_The data_.
************

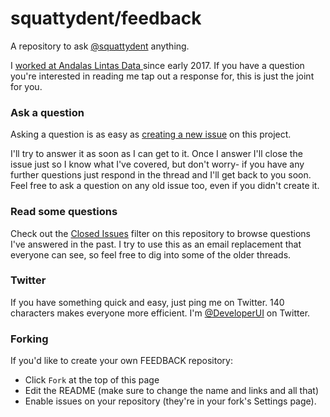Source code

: # squattydent/feedback

A repository to ask [@squattydent](https://twitter.com/DeveloperUI) anything.

I [worked at Andalas Lintas Data ](https://github.com/AndalasLintasData) since early 2017. If you have a question you're interested in reading me tap out a response for, this is just the joint for you.

### Ask a question

Asking a question is as easy as
[creating a new issue](https://github.com/squattydent/feedback/issues/new) on this
project.

I'll try to answer it as soon as I can get to it. Once I answer I'll close the
issue just so I know what I've covered, but don't worry- if you have any further
questions just respond in the thread and I'll get back to you soon. Feel free to
ask a question on any old issue too, even if you didn't create it.

### Read some questions

Check out the [Closed Issues](https://github.com/kidigo/feedback/issues?utf8=%E2%9C%93&q=is%3Aissue%20is%3Aclosed)
filter on this repository to browse questions I've answered in the past. I try
to use this as an email replacement that everyone can see, so feel free to dig
into some of the older threads.

### Twitter

If you have something quick and easy, just ping me on Twitter. 140 characters
makes everyone more efficient. I'm [@DeveloperUI](https://twitter.com/DeveloperUI) on
Twitter.

### Forking

If you'd like to create your own FEEDBACK repository:

- Click `Fork` at the top of this page
- Edit the README (make sure to change the name and links and all that)
- Enable issues on your repository (they're in your fork's Settings page).
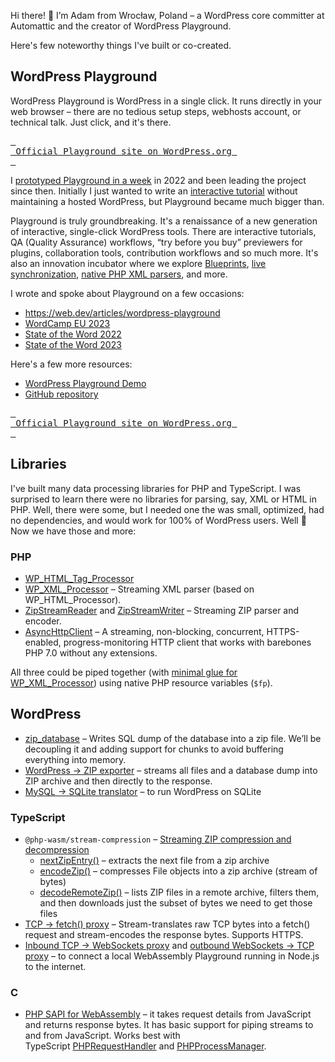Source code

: Hi there! 👋 I’m Adam from Wrocław, Poland – a WordPress core committer at Automattic and the creator of WordPress Playground.

Here's few noteworthy things I've built or co-created.

## WordPress Playground

WordPress Playground is WordPress in a single click. It runs directly in your web browser – there are no tedious setup steps, webhosts account, or technical talk. Just click, and it's there.

[<kbd> <br> Official Playground site on WordPress.org <br> </kbd>](https://wordpress.org/playground)

I [prototyped Playground in a week](https://adamadam.blog/2023/07/01/wordpress-playground-was-prototyped-in-a-week/) in 2022 and been leading the project since then. Initially I just wanted to write an [interactive tutorial](https://adamadam.blog/2023/02/16/how-to-modify-html-in-a-php-wordpress-plugin-using-the-new-tag-processor-api/) without maintaining a hosted WordPress, but Playground became much bigger than.

Playground is truly groundbreaking. It's a renaissance of a new generation of interactive, single-click WordPress tools. There are interactive tutorials, QA (Quality Assurance) workflows, “try before you buy” previewers for plugins, collaboration tools, contribution workflows and so much more. It's also an innovation incubator where we explore [Blueprints](https://github.com/WordPress/blueprints), [live synchronization](https://playground.wordpress.net/demos/sync.html), [native PHP XML parsers](https://github.com/WordPress/wordpress-develop/pull/6713), and more.

I wrote and spoke about Playground on a few occasions:

* https://web.dev/articles/wordpress-playground
* [WordCamp EU 2023](https://youtu.be/7Nmz3IjtPh0?si=f0lOhl8q1au-uyVP&t=371)
* [State of the Word 2022](https://youtu.be/VeigCZuxnfY?si=HuWxAykpddXzzO7l&t=2916)
* [State of the Word 2023](https://youtu.be/c7M4mBVgP3Y?si=inAaywBlrFyh1w1b&t=736)

Here's a few more resources:

* [WordPress Playground Demo](https://playground.wordpress.net/)
* [GitHub repository](https://github.com/WordPress/wordpress-playground/)

[<kbd> <br> Official Playground site on WordPress.org <br> </kbd>](https://wordpress.org/playground)

## Libraries

I've built many data processing libraries for PHP and TypeScript. I was surprised to learn there were no libraries for parsing, say, XML or HTML in PHP. Well, there were some, but I needed one the was small, optimized, had no dependencies, and would work for 100% of WordPress users. Well 🤷 Now we have those and more:

### PHP

- [WP_HTML_Tag_Processor](https://developer.wordpress.org/reference/classes/wp_html_tag_processor/)
- [WP_XML_Processor](https://github.com/WordPress/wordpress-develop/pull/6713) – Streaming XML parser (based on WP_HTML_Processor).
- [ZipStreamReader](https://github.com/WordPress/blueprints-library/blob/87afea1f9a244062a14aeff3949aae054bf74b70/src/WordPress/Zip/ZipStreamReader.php) and [ZipStreamWriter](https://href.li/?https://github.com/WordPress/blueprints-library/pull/103) – Streaming ZIP parser and encoder.
- [AsyncHttpClient](https://github.com/WordPress/blueprints-library/blob/trunk/src/WordPress/AsyncHttp/Client.php) – A streaming, non-blocking, concurrent, HTTPS-enabled, progress-monitoring HTTP client that works with barebones PHP 7.0 without any extensions.

All three could be piped together (with [minimal glue for WP_XML_Processor](https://href.li/?https://github.com/adamziel/wordpress-develop/pull/43)) using native PHP resource variables (`$fp`).

## WordPress

* [zip_database](https://github.com/WordPress/playground-tools/blob/974cb39df65089002a1bbf6f5eacd99a66d81801/packages/playground/src/playground-db.php#L33) – Writes SQL dump of the database into a zip file. We’ll be decoupling it and adding support for chunks to avoid buffering everything into memory.
* [WordPress -> ZIP exporter](https://github.com/WordPress/playground-tools/blob/974cb39df65089002a1bbf6f5eacd99a66d81801/packages/playground/src/playground-zip.php#L49) – streams all files and a database dump into ZIP archive and then directly to the response.
* [MySQL -> SQLite translator](https://github.com/WordPress/sqlite-database-integration) – to run WordPress on SQLite

### TypeScript

- `@php-wasm/stream-compression` – [Streaming ZIP compression and decompression](https://href.li/?https://github.com/WordPress/wordpress-playground/pull/880)
    - [nextZipEntry()](https://github.com/WordPress/wordpress-playground/blob/726fc68309b0dcffc40402d7e0e7e68ed5fee01a/packages/playground/stream-compression/src/zip/parse-stream.ts#L88-L94) – extracts the next file from a zip archive
    - [encodeZip()](https://github.com/WordPress/wordpress-playground/blob/726fc68309b0dcffc40402d7e0e7e68ed5fee01a/packages/playground/stream-compression/src/zip/compress.ts#L34) – compresses File objects into a zip archive (stream of bytes)
    - [decodeRemoteZip()](https://github.com/WordPress/wordpress-playground/blob/726fc68309b0dcffc40402d7e0e7e68ed5fee01a/packages/playground/stream-compression/src/zip/parse-remote.ts#L86-L92) – lists ZIP files in a remote archive, filters them, and then downloads just the subset of bytes we need to get those files
- [TCP -> fetch() proxy](https://github.com/WordPress/wordpress-playground/pull/1093) – Stream-translates raw TCP bytes into a fetch() request and stream-encodes the response bytes. Supports HTTPS.
- [Inbound TCP -> WebSockets proxy](https://github.com/WordPress/wordpress-playground/blob/trunk/packages/php-wasm/node/src/lib/networking/inbound-tcp-to-ws-proxy.ts) and [outbound WebSockets -> TCP proxy](https://github.com/WordPress/wordpress-playground/blob/trunk/packages/php-wasm/node/src/lib/networking/outbound-ws-to-tcp-proxy.ts) – to connect a local WebAssembly Playground running in Node.js to the internet.

### C

- [PHP SAPI for WebAssembly](https://github.com/WordPress/wordpress-playground/blob/trunk/packages/php-wasm/compile/php/php_wasm.c) – it takes request details from JavaScript and returns response bytes. It has basic support for piping streams to and from JavaScript. Works best with TypeScript [PHPRequestHandler](https://github.com/WordPress/wordpress-playground/blob/7d1653cc13cee59984572869071b1c5b64d318b4/packages/php-wasm/universal/src/lib/php-process-manager.ts) and [PHPProcessManager](https://github.com/WordPress/wordpress-playground/blob/7d1653cc13cee59984572869071b1c5b64d318b4/packages/php-wasm/universal/src/lib/php-process-manager.ts).

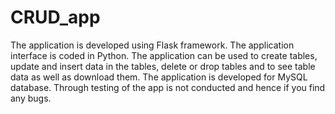 # CRUD_app
The application is developed using Flask framework. The application interface is coded in Python.
The application can be used to create tables, update and insert data in the tables, delete or drop tables and to see table data as well as download them.
The application is developed for MySQL database. Through testing of the app is not conducted and hence if you find any bugs.
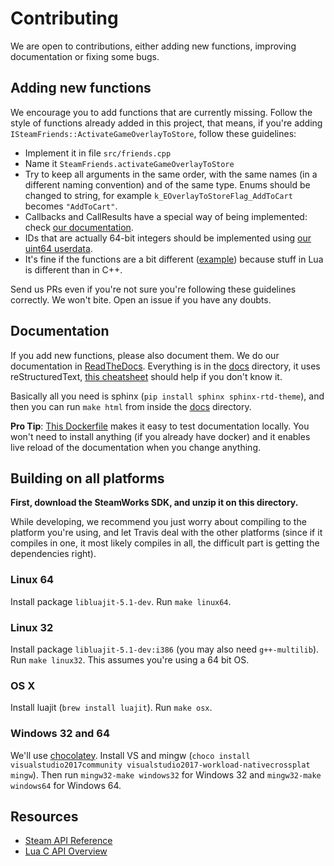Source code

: # Contributing

We are open to contributions, either adding new functions, improving documentation or fixing some bugs.

## Adding new functions

We encourage you to add functions that are currently missing. Follow the style of functions already added in this project, that means, if you're adding `ISteamFriends::ActivateGameOverlayToStore`, follow these guidelines:
- Implement it in file `src/friends.cpp`
- Name it `SteamFriends.activateGameOverlayToStore`
- Try to keep all arguments in the same order, with the same names (in a different naming convention) and of the same type. Enums should be changed to string, for example `k_EOverlayToStoreFlag_AddToCart` becomes `"AddToCart"`.
- Callbacks and CallResults have a special way of being implemented: check [our documentation](https://luasteam.readthedocs.io/en/stable/getting_started.html#callbacks).
- IDs that are actually 64-bit integers should be implemented using [our uint64 userdata](https://github.com/uspgamedev/luasteam/blob/v1.0.1/src/common.hpp#L21-L24).
- It's fine if the functions are a bit different ([example](https://luasteam.readthedocs.io/en/stable/user_stats.html#userStats.downloadLeaderboardEntries)) because stuff in Lua is different than in C++.

Send us PRs even if you're not sure you're following these guidelines correctly. We won't bite. Open an issue if you have any doubts.

## Documentation

If you add new functions, please also document them.
We do our documentation in [ReadTheDocs](https://readthedocs.org/). Everything is in the [docs](docs/) directory, it uses reStructuredText, [this cheatsheet](https://github.com/ralsina/rst-cheatsheet/blob/master/rst-cheatsheet.rst) should help if you don't know it.

Basically all you need is sphinx (`pip install sphinx sphinx-rtd-theme`), and then you can run `make html` from inside the [docs](docs/) directory.

**Pro Tip**: [This Dockerfile](https://hub.docker.com/r/dldl/sphinx-server/) makes it easy to test documentation locally. You won't need to install anything (if you already have docker) and it enables live reload of the documentation when you change anything.

## Building on all platforms

**First, download the SteamWorks SDK, and unzip it on this directory.**

While developing, we recommend you just worry about compiling to the platform you're using, and let Travis deal with the other platforms (since if it compiles in one, it most likely compiles in all, the difficult part is getting the dependencies right).

### Linux 64

Install package `libluajit-5.1-dev`. Run `make linux64`.

### Linux 32

Install package `libluajit-5.1-dev:i386` (you may also need `g++-multilib`). Run `make linux32`. This assumes you're using a 64 bit OS.

### OS X

Install luajit (`brew install luajit`). Run `make osx`.

### Windows 32 and 64

We'll use [chocolatey](https://chocolatey.org). Install VS and mingw (`choco install visualstudio2017community visualstudio2017-workload-nativecrossplat mingw`). Then run `mingw32-make windows32` for Windows 32 and `mingw32-make windows64` for Windows 64.

## Resources
- [Steam API Reference](https://partner.steamgames.com/doc/api)
- [Lua C API Overview](https://www.lua.org/manual/5.1/manual.html#3)
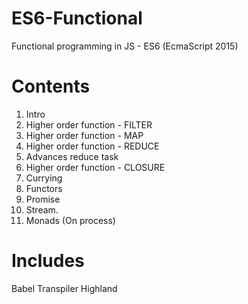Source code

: # ES6-Functional
Functional programming in JS - ES6 (EcmaScript 2015)


# Contents
1. Intro
2. Higher order function - FILTER
3. Higher order function - MAP
4. Higher order function - REDUCE
5. Advances reduce task
6. Higher order function - CLOSURE
7. Currying
8. Functors
9. Promise
10. Stream.
11. Monads (On process)

# Includes
Babel Transpiler
Highland 
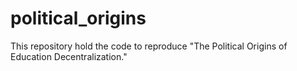 # political_origins
This repository hold the code to reproduce "The Political Origins of Education Decentralization." 
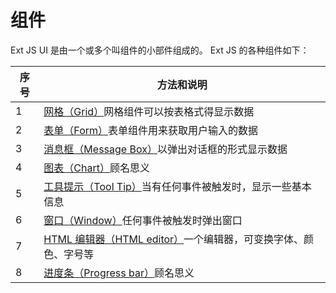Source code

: # 组件
Ext JS UI 是由一个或多个叫组件的小部件组成的。 Ext JS 的各种组件如下：

|序号|方法和说明|
---|---
|1  |[网格（Grid）]()网格组件可以按表格式得显示数据|
|2  |[表单（Form）]()表单组件用来获取用户输入的数据
|3  |[消息框（Message Box）]()以弹出对话框的形式显示数据
|4  |[图表（Chart）]()顾名思义
|5  |[工具提示（Tool Tip）]()当有任何事件被触发时，显示一些基本信息
|6  |[窗口（Window）]()任何事件被触发时弹出窗口
|7  |[HTML 编辑器（HTML editor）]()一个编辑器，可变换字体、颜色、字号等
|8  |[进度条（Progress bar）]()顾名思义
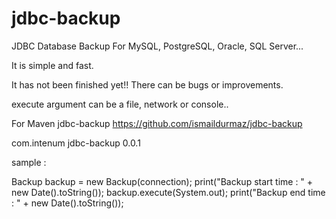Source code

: jdbc-backup
===========

JDBC Database Backup For MySQL, PostgreSQL, Oracle, SQL Server...

It is simple and fast. 

It has not been finished yet!! There can be bugs or improvements.

execute argument can be a file, network or console..

For Maven
<repositories>
  <repository>
    <id>jdbc-backup</id>
	  <url>https://github.com/ismaildurmaz/jdbc-backup</url>
  </repository>
</repositories>

<dependencies>
  <dependency>
	  <groupId>com.intenum</groupId>
	  <artifactId>jdbc-backup</artifactId>
	  <version>0.0.1</version>
  </dependency>
</dependencies>

sample :

Backup backup = new Backup(connection);
print("Backup start time : " + new Date().toString());
backup.execute(System.out); 
print("Backup end time : " + new Date().toString());

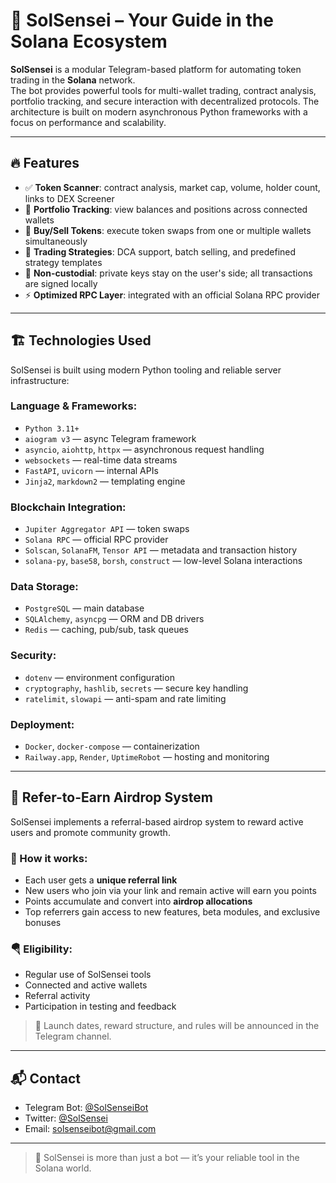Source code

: # 🚀 SolSensei – Your Guide in the Solana Ecosystem

**SolSensei** is a modular Telegram-based platform for automating token trading in the **Solana** network.  
The bot provides powerful tools for multi-wallet trading, contract analysis, portfolio tracking, and secure interaction with decentralized protocols. The architecture is built on modern asynchronous Python frameworks with a focus on performance and scalability.

---

## 🔥 Features

- ✅ **Token Scanner**: contract analysis, market cap, volume, holder count, links to DEX Screener  
- 💼 **Portfolio Tracking**: view balances and positions across connected wallets  
- 💱 **Buy/Sell Tokens**: execute token swaps from one or multiple wallets simultaneously  
- 🔁 **Trading Strategies**: DCA support, batch selling, and predefined strategy templates  
- 🔐 **Non-custodial**: private keys stay on the user's side; all transactions are signed locally  
- ⚡ **Optimized RPC Layer**: integrated with an official Solana RPC provider

---

## 🏗 Technologies Used

SolSensei is built using modern Python tooling and reliable server infrastructure:

### Language & Frameworks:
- `Python 3.11+`
- `aiogram v3` — async Telegram framework  
- `asyncio`, `aiohttp`, `httpx` — asynchronous request handling  
- `websockets` — real-time data streams  
- `FastAPI`, `uvicorn` — internal APIs  
- `Jinja2`, `markdown2` — templating engine

### Blockchain Integration:
- `Jupiter Aggregator API` — token swaps  
- `Solana RPC` — official RPC provider  
- `Solscan`, `SolanaFM`, `Tensor API` — metadata and transaction history  
- `solana-py`, `base58`, `borsh`, `construct` — low-level Solana interactions

### Data Storage:
- `PostgreSQL` — main database  
- `SQLAlchemy`, `asyncpg` — ORM and DB drivers  
- `Redis` — caching, pub/sub, task queues

### Security:
- `dotenv` — environment configuration  
- `cryptography`, `hashlib`, `secrets` — secure key handling  
- `ratelimit`, `slowapi` — anti-spam and rate limiting

### Deployment:
- `Docker`, `docker-compose` — containerization  
- `Railway.app`, `Render`, `UptimeRobot` — hosting and monitoring

---

## 🎁 Refer-to-Earn Airdrop System

SolSensei implements a referral-based airdrop system to reward active users and promote community growth.

### 🔗 How it works:

- Each user gets a **unique referral link**  
- New users who join via your link and remain active will earn you points  
- Points accumulate and convert into **airdrop allocations**  
- Top referrers gain access to new features, beta modules, and exclusive bonuses

### 🪂 Eligibility:

- Regular use of SolSensei tools  
- Connected and active wallets  
- Referral activity  
- Participation in testing and feedback

> 📢 Launch dates, reward structure, and rules will be announced in the Telegram channel.

---

## 📬 Contact

- Telegram Bot: [@SolSenseiBot](https://t.me/SolSenseiBot)  
- Twitter: [@SolSensei](https://twitter.com/SolSensei)  
- Email: [solsenseibot@gmail.com](mailto:solsenseibot@gmail.com)

---

> 🧘 SolSensei is more than just a bot — it’s your reliable tool in the Solana world.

************

_Exercise requirements_. Print exactly the lines running from the start of the entries above to the line with "## WordPress Playground", both included; leave out any pictures.

_Solved problem_.
Source code

: # squattydent/feedback

A repository to ask [@squattydent](https://twitter.com/DeveloperUI) anything.

I [worked at Andalas Lintas Data ](https://github.com/AndalasLintasData) since early 2017. If you have a question you're interested in reading me tap out a response for, this is just the joint for you.

### Ask a question

Asking a question is as easy as
[creating a new issue](https://github.com/squattydent/feedback/issues/new) on this
project.

I'll try to answer it as soon as I can get to it. Once I answer I'll close the
issue just so I know what I've covered, but don't worry- if you have any further
questions just respond in the thread and I'll get back to you soon. Feel free to
ask a question on any old issue too, even if you didn't create it.

### Read some questions

Check out the [Closed Issues](https://github.com/kidigo/feedback/issues?utf8=%E2%9C%93&q=is%3Aissue%20is%3Aclosed)
filter on this repository to browse questions I've answered in the past. I try
to use this as an email replacement that everyone can see, so feel free to dig
into some of the older threads.

### Twitter

If you have something quick and easy, just ping me on Twitter. 140 characters
makes everyone more efficient. I'm [@DeveloperUI](https://twitter.com/DeveloperUI) on
Twitter.

### Forking

If you'd like to create your own FEEDBACK repository:

- Click `Fork` at the top of this page
- Edit the README (make sure to change the name and links and all that)
- Enable issues on your repository (they're in your fork's Settings page).
Source code

: Hi there! 👋 I’m Adam from Wrocław, Poland – a WordPress core committer at Automattic and the creator of WordPress Playground.

Here's few noteworthy things I've built or co-created.

## WordPress Playground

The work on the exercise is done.